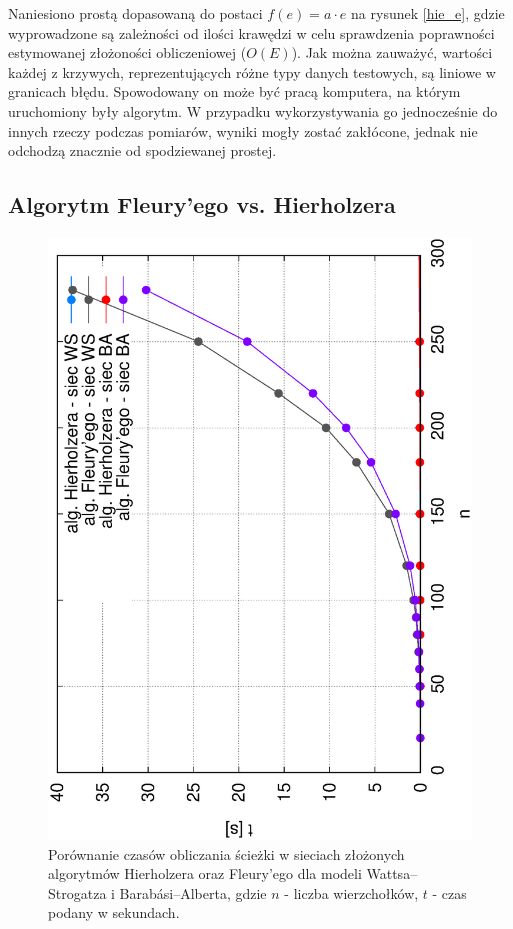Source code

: \documentclass[a4paper, 12pt, twoside, openright]{article}
\begin{document}
	Naniesiono prostą dopasowaną do postaci $f(e) = a \cdot e$ na rysunek \ref{hie_e}, gdzie wyprowadzone są zależności od ilości krawędzi w celu sprawdzenia poprawności estymowanej złożoności obliczeniowej ($O(E)$). Jak można zauważyć, wartości każdej z krzywych, reprezentujących różne typy danych testowych, są liniowe w granicach błędu. Spowodowany on może być pracą komputera, na którym uruchomiony były algorytm. W przypadku wykorzystywania go jednocześnie do innych rzeczy podczas pomiarów, wyniki mogły zostać zakłócone, jednak nie odchodzą znacznie od spodziewanej prostej.


\subsection{Algorytm Fleury'ego vs. Hierholzera}

	\begin{figure}[h]
	\centering
	\includegraphics[angle=270,width=1\textwidth]{img/wyniki/Hierholzer_vs_Fleury_WS_BA_n}
	\caption[]{Porównanie czasów obliczania ścieżki w sieciach złożonych algorytmów Hierholzera oraz Fleury'ego dla modeli Wattsa–Strogatza i Barabási–Alberta, gdzie $n$ - liczba wierzchołków, $t$ - czas podany w sekundach.}
	\label{fh}
	\end{figure}
\end{document}
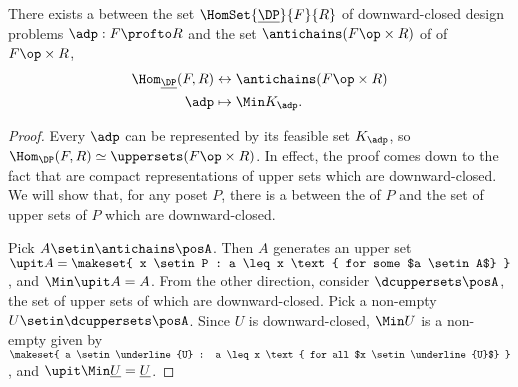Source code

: \begin{lemma}
    There exists a  between the set $\HomSet{\underline{\DP}}{F}{R}$ of downward-closed design problems $\adp : F \profto R$ and the set $\antichains (F\op \times R)$ of   of $F\op \times R$, %
    \begin{equation}
        \begin{aligned}
            \Hom_{\underline{\DP}}(F,R) & \leftrightarrow \antichains (F\op \times R) \\
            \adp                        & \mapsto \Min K_\adp.
        \end{aligned}
    \end{equation}
\end{lemma}
\begin{proof}
    Every $\adp$ can be represented by its feasible set $K_\adp$, so $\Hom_\DP(F,R) \simeq \uppersets (F\op \times R)$.
    In effect, the proof comes down to the fact that   are compact representations of upper sets which are downward-closed.
    We will show that, for any poset $P$, there is a  between the   of $P$ and the set of upper sets of $P$ which are downward-closed.

    Pick $A \setin \antichains\posA$.
    Then $A$ generates an upper set $\upit A = \makeset{ x \setin P : a \leq x \text{ for some $a \setin A$} }$, and $\Min \upit A = A$.
    From the other direction, consider $\dcuppersets \posA$, the set of upper sets of \posA which are downward-closed.
    Pick a non-empty $U \setin \dcuppersets \posA$.
    Since $U$ is downward-closed, $\Min U$ is a non-empty    given by $\makeset{ a \setin \underline{U} : a \leq x \text{ for all $x \setin \underline{U}$} }$, and $\upit \Min \underline{U} = \underline{U}$.
\end{proof}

» **GOAL OF THE EXERCISE**: Go to the line holding "Then $A$ generates" in the entries above and return it, along with every line after it, exactly as written.

» **OUTPUT OF THE EXERCISE**:
    Then $A$ generates an upper set $\upit A = \makeset{ x \setin P : a \leq x \text{ for some $a \setin A$} }$, and $\Min \upit A = A$.
    From the other direction, consider $\dcuppersets \posA$, the set of upper sets of \posA which are downward-closed.
    Pick a non-empty $U \setin \dcuppersets \posA$.
    Since $U$ is downward-closed, $\Min U$ is a non-empty    given by $\makeset{ a \setin \underline{U} : a \leq x \text{ for all $x \setin \underline{U}$} }$, and $\upit \Min \underline{U} = \underline{U}$.
\end{proof}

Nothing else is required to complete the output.